Human Factors: Changing Systems, Changing Behaviors

In its 1991 report advocating the computer-based patient record as “an essential technology for health care,” the Institute of Medicine (IOM) acknowledged the problems caused by clinician resistance, suggesting mechanisms to encourage clinician input and recommending programs to educate students and practitioners in computer use (Institute of Medicine 1997). In two more recent, high-profile studies on medical errors and quality of care, the IOM clearly assigned information technology (IT) to a supporting role. Its report calling for a safer health system (2000) described technology (not just IT) as “a ‘member’ of the work team.” And this technology was “not restricted” to technology used by health care professionals, but included non-health professionals and “people at home” (p 62–63). The IOM made the supporting role of IT clearer still in its second report calling for a new health system. There, using information technology was given billing equal to that accorded to four other areas: building organizational supports, applying evidence to healthcare delivery, aligning payment policies with quality improvements, and preparing the workforce.

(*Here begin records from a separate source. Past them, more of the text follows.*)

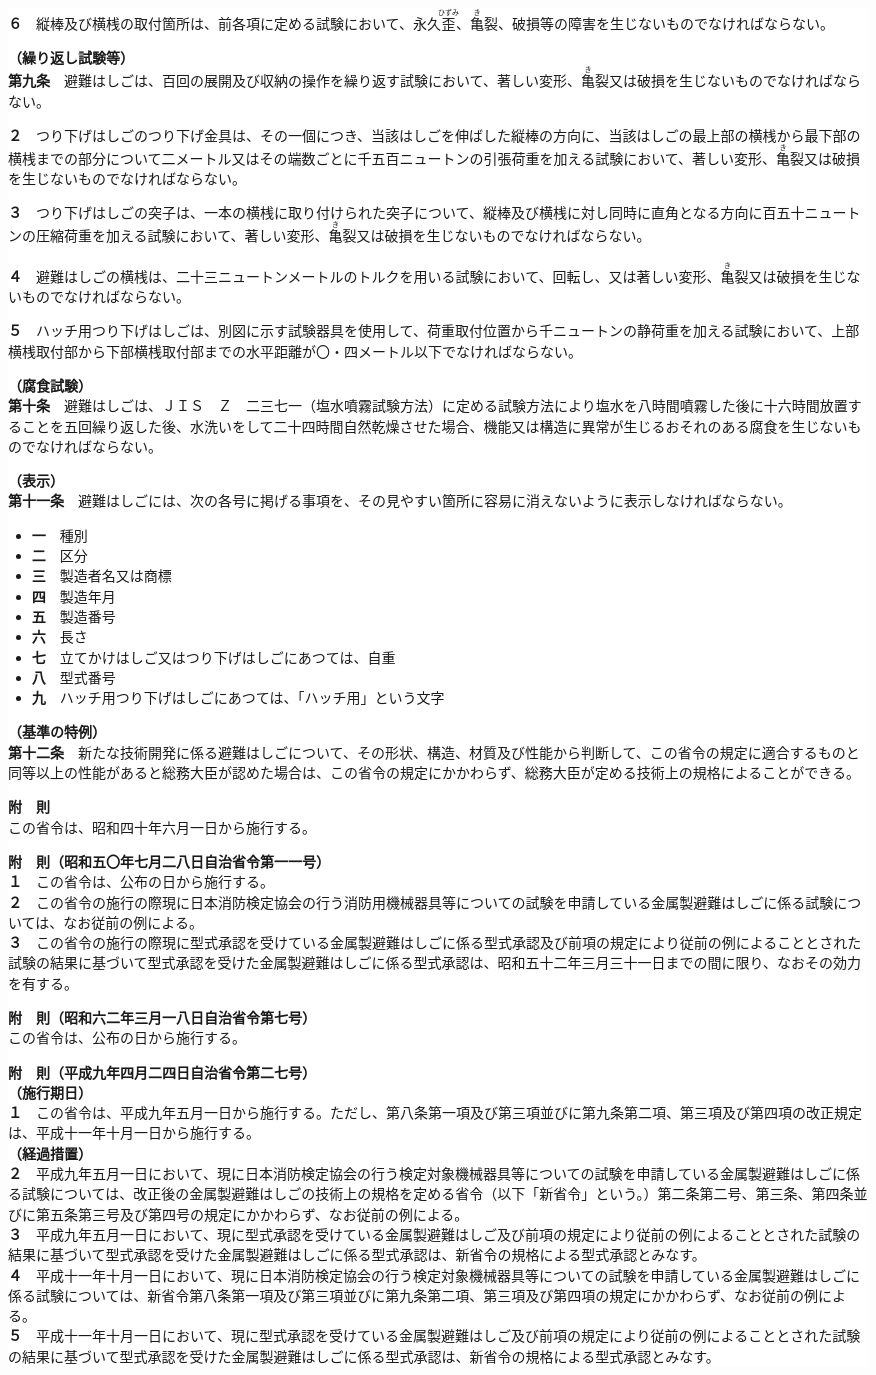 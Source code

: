 **６**　縦棒及び横桟の取付箇所は、前各項に定める試験において、永久<ruby>歪<rt>ひずみ</rt></ruby>、<ruby>亀<rt>き</rt></ruby>裂、破損等の障害を生じないものでなければならない。  
  
**（繰り返し試験等）**  
**第九条**　避難はしごは、百回の展開及び収納の操作を繰り返す試験において、著しい変形、<ruby>亀<rt>き</rt></ruby>裂又は破損を生じないものでなければならない。  
  
**２**　つり下げはしごのつり下げ金具は、その一個につき、当該はしごを伸ばした縦棒の方向に、当該はしごの最上部の横桟から最下部の横桟までの部分について二メートル又はその端数ごとに千五百ニュートンの引張荷重を加える試験において、著しい変形、<ruby>亀<rt>き</rt></ruby>裂又は破損を生じないものでなければならない。  
  
**３**　つり下げはしごの突子は、一本の横桟に取り付けられた突子について、縦棒及び横桟に対し同時に直角となる方向に百五十ニュートンの圧縮荷重を加える試験において、著しい変形、<ruby>亀<rt>き</rt></ruby>裂又は破損を生じないものでなければならない。  
  
**４**　避難はしごの横桟は、二十三ニュートンメートルのトルクを用いる試験において、回転し、又は著しい変形、<ruby>亀<rt>き</rt></ruby>裂又は破損を生じないものでなければならない。  
  
**５**　ハッチ用つり下げはしごは、別図に示す試験器具を使用して、荷重取付位置から千ニュートンの静荷重を加える試験において、上部横桟取付部から下部横桟取付部までの水平距離が〇・四メートル以下でなければならない。  
  
**（腐食試験）**  
**第十条**　避難はしごは、ＪＩＳ　Ｚ　二三七一（塩水噴霧試験方法）に定める試験方法により塩水を八時間噴霧した後に十六時間放置することを五回繰り返した後、水洗いをして二十四時間自然乾燥させた場合、機能又は構造に異常が生じるおそれのある腐食を生じないものでなければならない。  
  
**（表示）**  
**第十一条**　避難はしごには、次の各号に掲げる事項を、その見やすい箇所に容易に消えないように表示しなければならない。  
* **一**　種別  
* **二**　区分  
* **三**　製造者名又は商標  
* **四**　製造年月  
* **五**　製造番号  
* **六**　長さ  
* **七**　立てかけはしご又はつり下げはしごにあつては、自重  
* **八**　型式番号  
* **九**　ハッチ用つり下げはしごにあつては、「ハッチ用」という文字  
  
**（基準の特例）**  
**第十二条**　新たな技術開発に係る避難はしごについて、その形状、構造、材質及び性能から判断して、この省令の規定に適合するものと同等以上の性能があると総務大臣が認めた場合は、この省令の規定にかかわらず、総務大臣が定める技術上の規格によることができる。  
  
**附　則**  
この省令は、昭和四十年六月一日から施行する。  
  
**附　則（昭和五〇年七月二八日自治省令第一一号）**  
**１**　この省令は、公布の日から施行する。  
**２**　この省令の施行の際現に日本消防検定協会の行う消防用機械器具等についての試験を申請している金属製避難はしごに係る試験については、なお従前の例による。  
**３**　この省令の施行の際現に型式承認を受けている金属製避難はしごに係る型式承認及び前項の規定により従前の例によることとされた試験の結果に基づいて型式承認を受けた金属製避難はしごに係る型式承認は、昭和五十二年三月三十一日までの間に限り、なおその効力を有する。  
  
**附　則（昭和六二年三月一八日自治省令第七号）**  
この省令は、公布の日から施行する。  
  
**附　則（平成九年四月二四日自治省令第二七号）**  
**（施行期日）**  
**１**　この省令は、平成九年五月一日から施行する。ただし、第八条第一項及び第三項並びに第九条第二項、第三項及び第四項の改正規定は、平成十一年十月一日から施行する。  
**（経過措置）**  
**２**　平成九年五月一日において、現に日本消防検定協会の行う検定対象機械器具等についての試験を申請している金属製避難はしごに係る試験については、改正後の金属製避難はしごの技術上の規格を定める省令（以下「新省令」という。）第二条第二号、第三条、第四条並びに第五条第三号及び第四号の規定にかかわらず、なお従前の例による。  
**３**　平成九年五月一日において、現に型式承認を受けている金属製避難はしご及び前項の規定により従前の例によることとされた試験の結果に基づいて型式承認を受けた金属製避難はしごに係る型式承認は、新省令の規格による型式承認とみなす。  
**４**　平成十一年十月一日において、現に日本消防検定協会の行う検定対象機械器具等についての試験を申請している金属製避難はしごに係る試験については、新省令第八条第一項及び第三項並びに第九条第二項、第三項及び第四項の規定にかかわらず、なお従前の例による。  
**５**　平成十一年十月一日において、現に型式承認を受けている金属製避難はしご及び前項の規定により従前の例によることとされた試験の結果に基づいて型式承認を受けた金属製避難はしごに係る型式承認は、新省令の規格による型式承認とみなす。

Both organizational and workforce issues involve “interrelationships between humans, the tools they use, and the environment in which they live and work,” or what is defined as human factors (Institute of Medicine 2000, p 63). These factors received growing attention throughout the 1990s. By 1998, a prize-winning system implementer, Reed Gardner, formulated the 80/20 rule, stating that “the success of a project is perhaps 80% dependent on the development of the social and political interaction skills of the developer and 20% or less on the implementation of the hardware and software technology” (Gardner 1998). Nancy Lorenzi and Bob Riley offered a corollary of sorts, noting that “people who have low psychological ownership in a system and who vigorously resist its implementation can bring a ‘technically best’ system to its knees” (Lorenzi and Riley 2000).